Data for the task:
-=-=-=-=-
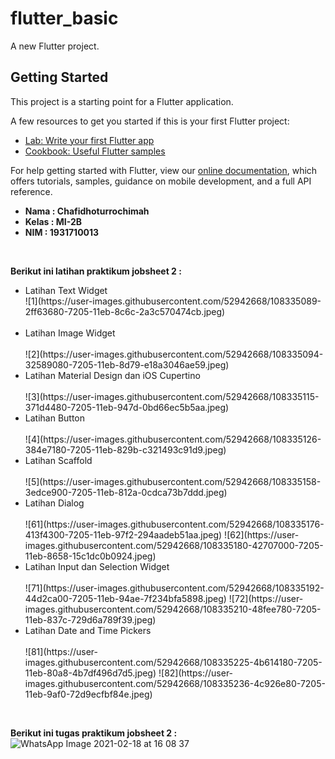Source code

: # flutter_basic

A new Flutter project.

## Getting Started

This project is a starting point for a Flutter application.

A few resources to get you started if this is your first Flutter project:

- [Lab: Write your first Flutter app](https://flutter.dev/docs/get-started/codelab)
- [Cookbook: Useful Flutter samples](https://flutter.dev/docs/cookbook)

For help getting started with Flutter, view our
[online documentation](https://flutter.dev/docs), which offers tutorials,
samples, guidance on mobile development, and a full API reference.

<ul>
  <li><b>Nama    : Chafidhoturrochimah</b></li>
  <li><b>Kelas   : MI-2B</b></li>
  <li><b>NIM     : 1931710013</b></li>  
</ul><br>

<b>Berikut ini latihan praktikum jobsheet 2 :</b><br>
<ul>
  <li>Latihan Text Widget<br>
    ![1](https://user-images.githubusercontent.com/52942668/108335089-2ff63680-7205-11eb-8c6c-2a3c570474cb.jpeg)
  </li><br>
  
  <li>Latihan Image Widget</li><br>
  ![2](https://user-images.githubusercontent.com/52942668/108335094-32589080-7205-11eb-8d79-e18a3046ae59.jpeg)
  <li>Latihan Material Design dan iOS Cupertino</li><br>
  ![3](https://user-images.githubusercontent.com/52942668/108335115-371d4480-7205-11eb-947d-0bd66ec5b5aa.jpeg)
  <li>Latihan Button</li><br>
  ![4](https://user-images.githubusercontent.com/52942668/108335126-384e7180-7205-11eb-829b-c321493c91d9.jpeg)
  <li>Latihan Scaffold</li><br>
  ![5](https://user-images.githubusercontent.com/52942668/108335158-3edce900-7205-11eb-812a-0cdca73b7ddd.jpeg)
  <li>Latihan Dialog</li><br>
  ![61](https://user-images.githubusercontent.com/52942668/108335176-413f4300-7205-11eb-97f2-294aadeb51aa.jpeg)
  ![62](https://user-images.githubusercontent.com/52942668/108335180-42707000-7205-11eb-8658-15c1dc0b0924.jpeg)
  <li>Latihan Input dan Selection Widget</li><br>
  ![71](https://user-images.githubusercontent.com/52942668/108335192-44d2ca00-7205-11eb-94ae-7f234bfa5898.jpeg)
  ![72](https://user-images.githubusercontent.com/52942668/108335210-48fee780-7205-11eb-837c-729d6a789f39.jpeg)
  <li>Latihan Date and Time Pickers</li><br>
  ![81](https://user-images.githubusercontent.com/52942668/108335225-4b614180-7205-11eb-80a8-4b7df496d7d5.jpeg)
  ![82](https://user-images.githubusercontent.com/52942668/108335236-4c926e80-7205-11eb-9af0-72d9ecfbf84e.jpeg)
 </ul><br>
 
 <b>Berikut ini tugas praktikum jobsheet 2 :</b><br>
 ![WhatsApp Image 2021-02-18 at 16 08 37](https://user-images.githubusercontent.com/52942668/108335721-d6423c00-7205-11eb-8a13-3389f36569e0.jpeg)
-=-=-=-=-
Task instructions: Since the copy must contain no pictures, return only the text of the records, exactly as it stands.

Result for this exercise:
Source code

: # flutter_basic

A new Flutter project.

## Getting Started

This project is a starting point for a Flutter application.

A few resources to get you started if this is your first Flutter project:

- [Lab: Write your first Flutter app](https://flutter.dev/docs/get-started/codelab)
- [Cookbook: Useful Flutter samples](https://flutter.dev/docs/cookbook)

For help getting started with Flutter, view our
[online documentation](https://flutter.dev/docs), which offers tutorials,
samples, guidance on mobile development, and a full API reference.

<ul>
  <li><b>Nama    : Chafidhoturrochimah</b></li>
  <li><b>Kelas   : MI-2B</b></li>
  <li><b>NIM     : 1931710013</b></li>  
</ul><br>

<b>Berikut ini latihan praktikum jobsheet 2 :</b><br>
<ul>
  <li>Latihan Text Widget<br>
    ![1](https://user-images.githubusercontent.com/52942668/108335089-2ff63680-7205-11eb-8c6c-2a3c570474cb.jpeg)
  </li><br>
  
  <li>Latihan Image Widget</li><br>
  ![2](https://user-images.githubusercontent.com/52942668/108335094-32589080-7205-11eb-8d79-e18a3046ae59.jpeg)
  <li>Latihan Material Design dan iOS Cupertino</li><br>
  ![3](https://user-images.githubusercontent.com/52942668/108335115-371d4480-7205-11eb-947d-0bd66ec5b5aa.jpeg)
  <li>Latihan Button</li><br>
  ![4](https://user-images.githubusercontent.com/52942668/108335126-384e7180-7205-11eb-829b-c321493c91d9.jpeg)
  <li>Latihan Scaffold</li><br>
  ![5](https://user-images.githubusercontent.com/52942668/108335158-3edce900-7205-11eb-812a-0cdca73b7ddd.jpeg)
  <li>Latihan Dialog</li><br>
  ![61](https://user-images.githubusercontent.com/52942668/108335176-413f4300-7205-11eb-97f2-294aadeb51aa.jpeg)
  ![62](https://user-images.githubusercontent.com/52942668/108335180-42707000-7205-11eb-8658-15c1dc0b0924.jpeg)
  <li>Latihan Input dan Selection Widget</li><br>
  ![71](https://user-images.githubusercontent.com/52942668/108335192-44d2ca00-7205-11eb-94ae-7f234bfa5898.jpeg)
  ![72](https://user-images.githubusercontent.com/52942668/108335210-48fee780-7205-11eb-837c-729d6a789f39.jpeg)
  <li>Latihan Date and Time Pickers</li><br>
  ![81](https://user-images.githubusercontent.com/52942668/108335225-4b614180-7205-11eb-80a8-4b7df496d7d5.jpeg)
  ![82](https://user-images.githubusercontent.com/52942668/108335236-4c926e80-7205-11eb-9af0-72d9ecfbf84e.jpeg)
 </ul><br>
 
 <b>Berikut ini tugas praktikum jobsheet 2 :</b><br>
 ![WhatsApp Image 2021-02-18 at 16 08 37](https://user-images.githubusercontent.com/52942668/108335721-d6423c00-7205-11eb-8a13-3389f36569e0.jpeg)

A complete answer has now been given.